As the daily chart of December futures highlights, since the early September low, the price of copper traded in a range from $2.5150 to $2.7065 per pound. At $2.6770 at the end of last week, the price of the red metal has been trending higher and was closing in on the top end of its trading range.

Technical metrics are not bearish in the medium and long term

The price of copper has been consolidating since its move to the low in early September.

Source: CQG

The monthly chart shows that the price of copper has been trading sideways but has moved higher over the past two months. Technical metrics indicate that the copper market could be preparing to break to the upside. The total number of open long and short positions in the COMEX futures market has been stable around the 250,000 contract level and was at 252,096 contracts at the end of last week.
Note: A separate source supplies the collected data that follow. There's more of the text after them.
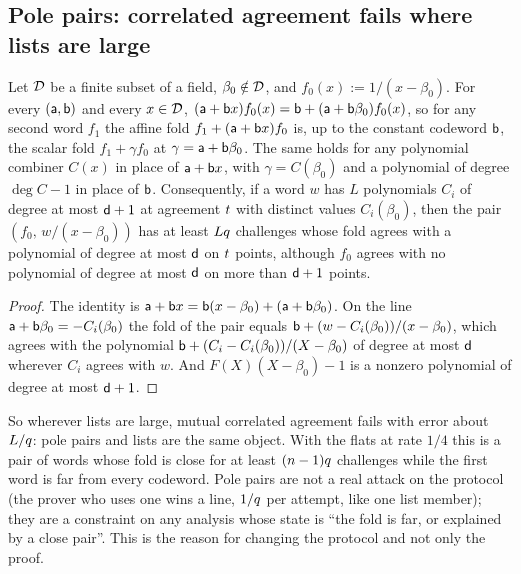 \subsection{Pole pairs: correlated agreement fails where lists are large}\label{sec:pole}

\begin{proposition}\label{prop:pole}
Let $\mathcal{D}$ be a finite subset of a field, $\beta_0\notin\mathcal{D}$, and $f_0(x):=1/(x-\beta_0)$. For every $(\mathsf{a},\mathsf{b})$ and every $x\in\mathcal{D}$, $(\mathsf{a}+\mathsf{b} x)f_0(x)=\mathsf{b}+(\mathsf{a}+\mathsf{b}\beta_0)f_0(x)$, so for any second word $f_1$ the affine fold $f_1+(\mathsf{a}+\mathsf{b} x)f_0$ is, up to the constant codeword $\mathsf{b}$, the scalar fold $f_1+\gamma f_0$ at $\gamma=\mathsf{a}+\mathsf{b}\beta_0$. The same holds for any polynomial combiner $C(x)$ in place of $\mathsf{a}+\mathsf{b} x$, with $\gamma=C(\beta_0)$ and a polynomial of degree $\deg C-1$ in place of $\mathsf{b}$. Consequently, if a word $w$ has $L$ polynomials $C_i$ of degree at most $\mathsf{d}+1$ at agreement $t$ with distinct values $C_i(\beta_0)$, then the pair $(f_0,\,w/(x-\beta_0))$ has at least $Lq$ challenges whose fold agrees with a polynomial of degree at most $\mathsf{d}$ on $t$ points, although $f_0$ agrees with no polynomial of degree at most $\mathsf{d}$ on more than $\mathsf{d}+1$ points.
\end{proposition}
\begin{proof}
The identity is $\mathsf{a}+\mathsf{b} x=\mathsf{b}(x-\beta_0)+(\mathsf{a}+\mathsf{b}\beta_0)$. On the line $\mathsf{a}+\mathsf{b}\beta_0=-C_i(\beta_0)$ the fold of the pair equals $\mathsf{b}+(w-C_i(\beta_0))/(x-\beta_0)$, which agrees with the polynomial $\mathsf{b}+(C_i-C_i(\beta_0))/(X-\beta_0)$ of degree at most $\mathsf{d}$ wherever $C_i$ agrees with $w$. And $F(X)(X-\beta_0)-1$ is a nonzero polynomial of degree at most $\mathsf{d}+1$.
\end{proof}

So wherever lists are large, mutual correlated agreement fails with error about $L/q$: pole pairs and lists are the same object. With the flats at rate $1/4$ this is a pair of words whose fold is close for at least $(n-1)q$ challenges while the first word is far from every codeword. Pole pairs are not a real attack on the protocol (the prover who uses one wins a line, $1/q$ per attempt, like one list member); they are a constraint on any analysis whose state is ``the fold is far, or explained by a close pair''. This is the reason for changing the protocol and not only the proof.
Price momentum at below the 30 level is in the upper region of oversold territory, while relative strength at 46.45 is a touch below neutral. Monthly historical volatility at 16.53% is below the midpoint level for the copper market compared to the level of price variance over the past decade.

The monthly technical metrics are not bearish for the price of copper and could be setting the stage for a move higher over the coming weeks or months.

Inventories are supportive

Copper stockpiles on both the London Metals Exchange and COMEX division of the Chicago Mercantile Exchange have been declining.

Source: LME/Kitco

The chart shows that inventories of copper in LME warehouses around the world have dropped from almost 340,000 metric tons in early September to 265,250 tons late last week.

Source: COMEX/Kitco

At the same time, copper inventories on COMEX dropped from almost 45,000 tons in mid-September to under 35,000 tons at the end of last week. The decline in stocks is supportive of the price of copper.

A “Phase One” trade agreement would be a boost

The most recent development in the ongoing saga of trade between the US and China has been discussions over a “phase one” deal that would freeze some tariffs and allow for Chinese purchases of agricultural commodities from the United States. While the Trump administration hailed the progress, the Chinese warned that it is too soon to pop the champagne on a breakthrough when it comes to the trade war. China’s negotiators said they need more time and discussions before signing any agreement.

While there were conflicting signals from both sides, any progress on trade would be a welcome sign for the Chinese economy. Copper would be a beneficiary of a thaw in the trade war, and an eventual deal could ignite the price of the base metal and other industrial commodities on the upside.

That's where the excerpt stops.